**Work to be completed**.
Leaving pictures aside, restate exactly the lines of the data below, from the first one through the line that contains "Milanography is a".

**Available records**.
○ ○ ○ ○
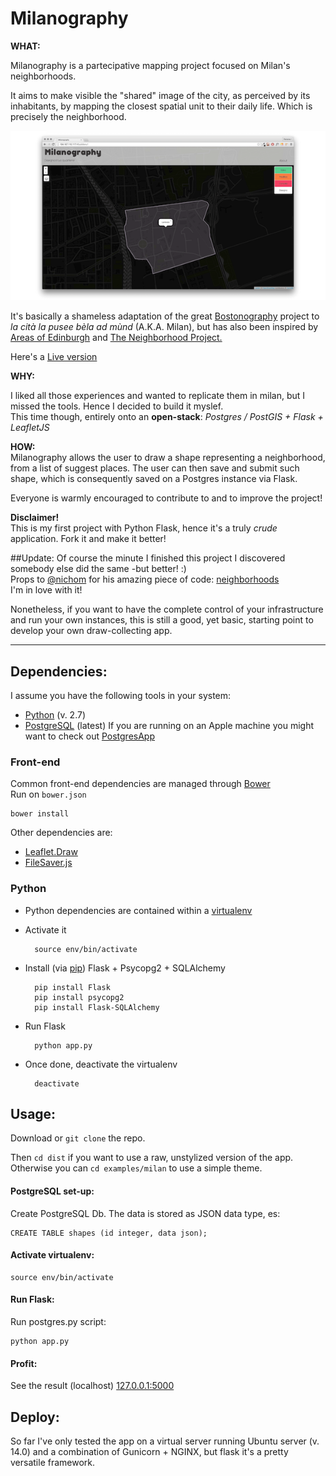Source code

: Milanography
============

**WHAT:**  

Milanography is a partecipative mapping project focused on Milan's neighborhoods.  

It aims to make visible the "shared" image of the city, as perceived by its inhabitants, by mapping the closest spatial unit to their daily life. Which is precisely the neighborhood.

![Milanography](milanography2-1300-700.png)

It's basically a shameless adaptation of the great [Bostonography](http://bostonography.com/neighborhoods/) project to *la cità la pusee bèla ad mùnd* (A.K.A. Milan), but has also been  inspired by [Areas of Edinburgh](http://saintamh.org/maps/areas-of-edinburgh/) and [The Neighborhood Project.](https:%20//hood.theory%20.org%20/)  

Here's a [Live version](104.167.110.117)  

**WHY:**  

I liked all those experiences and wanted to replicate them in milan, but I missed the tools. Hence I decided to build it myslef.  
This time though, entirely onto an **open-stack**:  *Postgres / PostGIS + Flask + LeafletJS*  

**HOW:**  
Milanography allows the user to draw a shape representing a neighborhood, from a list of suggest places. The user can then save and submit such shape, which is consequently saved on a Postgres instance via Flask.

Everyone is warmly encouraged to contribute to and to improve the project!

**Disclaimer!**  
This is my first project with Python Flask, hence it's a truly *crude* application. Fork it and make it better!

##Update:
Of course the minute I finished this project I discovered somebody else did the same -but better! :)  
Props to [@nichom](https://twitter.com/nichom) for his amazing piece of code: [neighborhoods](https://github.com/enam/neighborhoods)  
I'm in love with it!

Nonetheless, if you want to have the complete control of your infrastructure and run your own instances, this is still a good, yet basic, starting point to develop your own draw-collecting app.

---

## Dependencies:

I assume you have the following tools in your system:

- [Python](https://www.python.org/) (v. 2.7)
- [PostgreSQL](http://postgresapp.com/) (latest) If you are running on an Apple machine you might want to check out [PostgresApp](http://postgresapp.com/)


### Front-end 
Common front-end dependencies are managed through [Bower](http://bower.io/)  
Run on ```bower.json```

	bower install 
Other dependencies are:

- [Leaflet.Draw](https://github.com/Leaflet/Leaflet.draw/)
- [FileSaver.js](https://github.com/eligrey/FileSaver.js/)

### Python
- Python  dependencies are contained within a [virtualenv](http://docs.python-guide.org/en/latest/dev/virtualenvs/)

- Activate it 

		source env/bin/activate

- Install (via [pip](https://pypi.python.org/pypi/pip)) Flask + Psycopg2 + SQLAlchemy

		pip install Flask
		pip install psycopg2
		pip install Flask-SQLAlchemy

- Run Flask 

		python app.py
		
- Once done, deactivate the virtualenv
	
		deactivate

## Usage:

Download or ```git clone``` the repo.

Then ```cd dist``` if you want to use a raw, unstylized version of the app.
Otherwise you can ```cd examples/milan``` to use a simple theme.

#### PostgreSQL set-up:
Create PostgreSQL Db. The data is stored as JSON data type, es:  

	CREATE TABLE shapes (id integer, data json);

#### Activate virtualenv: 

	source env/bin/activate

#### Run Flask: 
Run postgres.py script:

	python app.py
	
#### Profit:
See the result (localhost) [127.0.0.1:5000](127.0.0.1:5000/)

## Deploy:
So far I've only tested the app on a virtual server running Ubuntu server (v. 14.0) and a combination of Gunicorn + NGINX, but flask it's a pretty versatile framework.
○ ○ ○ ○
**Exercise response**.
Source code

: Milanography
============

**WHAT:**  

Milanography is a partecipative mapping project focused on Milan's neighborhoods.  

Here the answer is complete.